At first, Darce railed, raved, and cried inside her prison; but soon enough, she realized that no one would hear her.

Rivulets of rain streamed down her cheeks, and she thought it was appropriate, because they substituted for her tears.

Days passed; then weeks. She watched planes fly overhead, and birds, and butterflies. Occasionally, Darce heard the sound of the phone ringing inside the house. Once in a while, a car would pull into the driveway and someone would knock at the door. Then they would leave. She often heard the neighbors in their yards, having barbeques or sitting on their porches enjoying the nice weather as their children played outside.

When fall came, the sound of the morning and afternoon school bus provided Darce a kind of time reference. The day came that Darce felt a chill on her synthetic skin.

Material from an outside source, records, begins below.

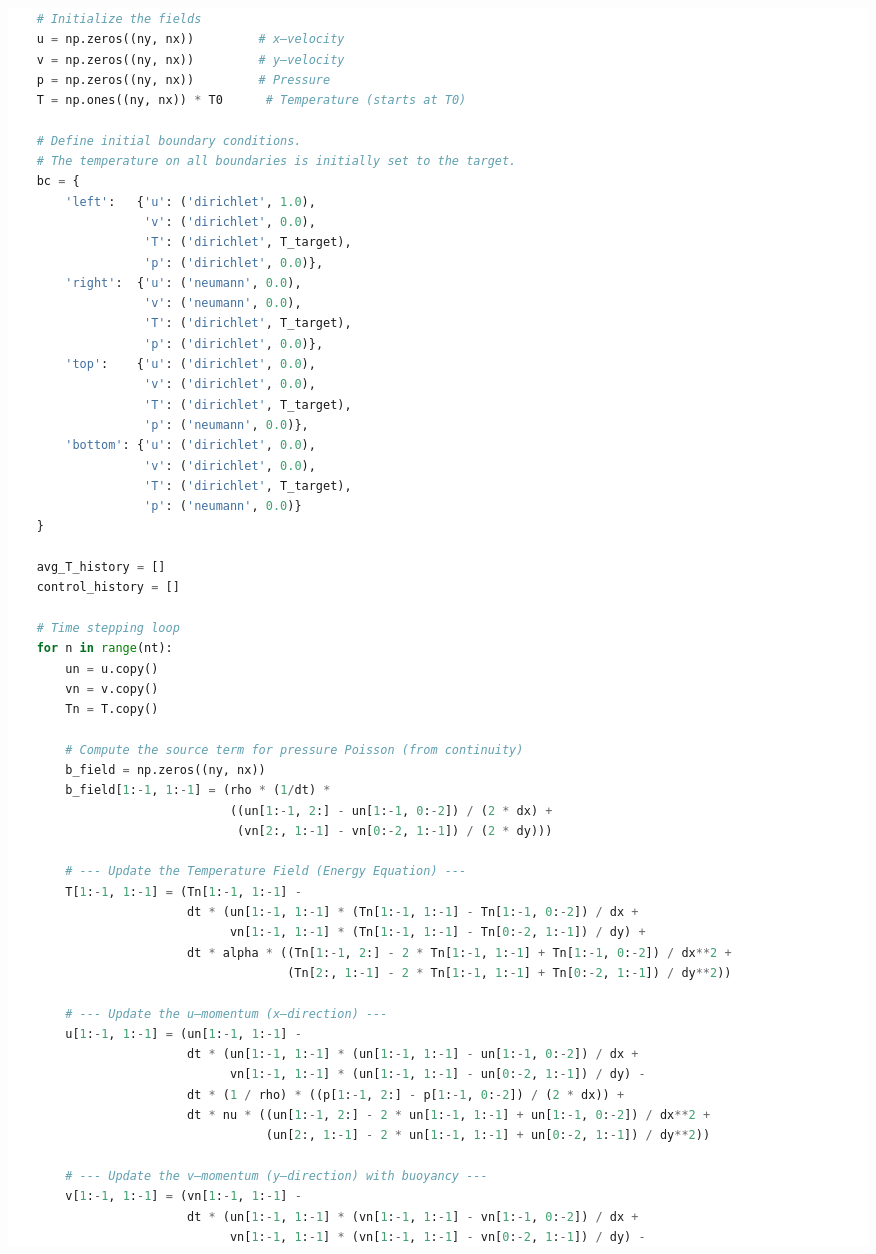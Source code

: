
 ```python
    # Initialize the fields
    u = np.zeros((ny, nx))         # x–velocity
    v = np.zeros((ny, nx))         # y–velocity
    p = np.zeros((ny, nx))         # Pressure
    T = np.ones((ny, nx)) * T0      # Temperature (starts at T0)
    
    # Define initial boundary conditions.
    # The temperature on all boundaries is initially set to the target.
    bc = {
        'left':   {'u': ('dirichlet', 1.0),
                   'v': ('dirichlet', 0.0),
                   'T': ('dirichlet', T_target),
                   'p': ('dirichlet', 0.0)},
        'right':  {'u': ('neumann', 0.0),
                   'v': ('neumann', 0.0),
                   'T': ('dirichlet', T_target),
                   'p': ('dirichlet', 0.0)},
        'top':    {'u': ('dirichlet', 0.0),
                   'v': ('dirichlet', 0.0),
                   'T': ('dirichlet', T_target),
                   'p': ('neumann', 0.0)},
        'bottom': {'u': ('dirichlet', 0.0),
                   'v': ('dirichlet', 0.0),
                   'T': ('dirichlet', T_target),
                   'p': ('neumann', 0.0)}
    }
    
    avg_T_history = []
    control_history = []
    
    # Time stepping loop
    for n in range(nt):
        un = u.copy()
        vn = v.copy()
        Tn = T.copy()
        
        # Compute the source term for pressure Poisson (from continuity)
        b_field = np.zeros((ny, nx))
        b_field[1:-1, 1:-1] = (rho * (1/dt) *
                               ((un[1:-1, 2:] - un[1:-1, 0:-2]) / (2 * dx) +
                                (vn[2:, 1:-1] - vn[0:-2, 1:-1]) / (2 * dy)))
        
        # --- Update the Temperature Field (Energy Equation) ---
        T[1:-1, 1:-1] = (Tn[1:-1, 1:-1] -
                         dt * (un[1:-1, 1:-1] * (Tn[1:-1, 1:-1] - Tn[1:-1, 0:-2]) / dx +
                               vn[1:-1, 1:-1] * (Tn[1:-1, 1:-1] - Tn[0:-2, 1:-1]) / dy) +
                         dt * alpha * ((Tn[1:-1, 2:] - 2 * Tn[1:-1, 1:-1] + Tn[1:-1, 0:-2]) / dx**2 +
                                       (Tn[2:, 1:-1] - 2 * Tn[1:-1, 1:-1] + Tn[0:-2, 1:-1]) / dy**2))
        
        # --- Update the u–momentum (x–direction) ---
        u[1:-1, 1:-1] = (un[1:-1, 1:-1] -
                         dt * (un[1:-1, 1:-1] * (un[1:-1, 1:-1] - un[1:-1, 0:-2]) / dx +
                               vn[1:-1, 1:-1] * (un[1:-1, 1:-1] - un[0:-2, 1:-1]) / dy) -
                         dt * (1 / rho) * ((p[1:-1, 2:] - p[1:-1, 0:-2]) / (2 * dx)) +
                         dt * nu * ((un[1:-1, 2:] - 2 * un[1:-1, 1:-1] + un[1:-1, 0:-2]) / dx**2 +
                                    (un[2:, 1:-1] - 2 * un[1:-1, 1:-1] + un[0:-2, 1:-1]) / dy**2))
        
        # --- Update the v–momentum (y–direction) with buoyancy ---
        v[1:-1, 1:-1] = (vn[1:-1, 1:-1] -
                         dt * (un[1:-1, 1:-1] * (vn[1:-1, 1:-1] - vn[1:-1, 0:-2]) / dx +
                               vn[1:-1, 1:-1] * (vn[1:-1, 1:-1] - vn[0:-2, 1:-1]) / dy) -
```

She experienced no real discomfort as the temperature continued to drop; just a faint coolness.

Leaves fell upon her face, blocking her vision. Soon, she felt the sensation of being covered beneath a lightweight blanket that became heavier as time went on. Sounds became more and more muffled and further away; then they disappeared entirely.

Winter had come.

* * *

Darce felt the faint tingle of pins and needles in her pseudo-skin. She was thawing.

She knew that she couldn’t let her hopes get too high. A second winter had passed since she had been tossed into the leaf pile. It seemed like an eternity . . . and it could be two more winters before anyone found her. Or four. Or ten.

She couldn’t lie there and think of that. It was better to slip into a state of hibernation than to stay awake and alert, with a faint spark of hope in her heart that might never be realized. She sank back down below consciousness. It made the feather-falls of the sands of time drift down a little faster.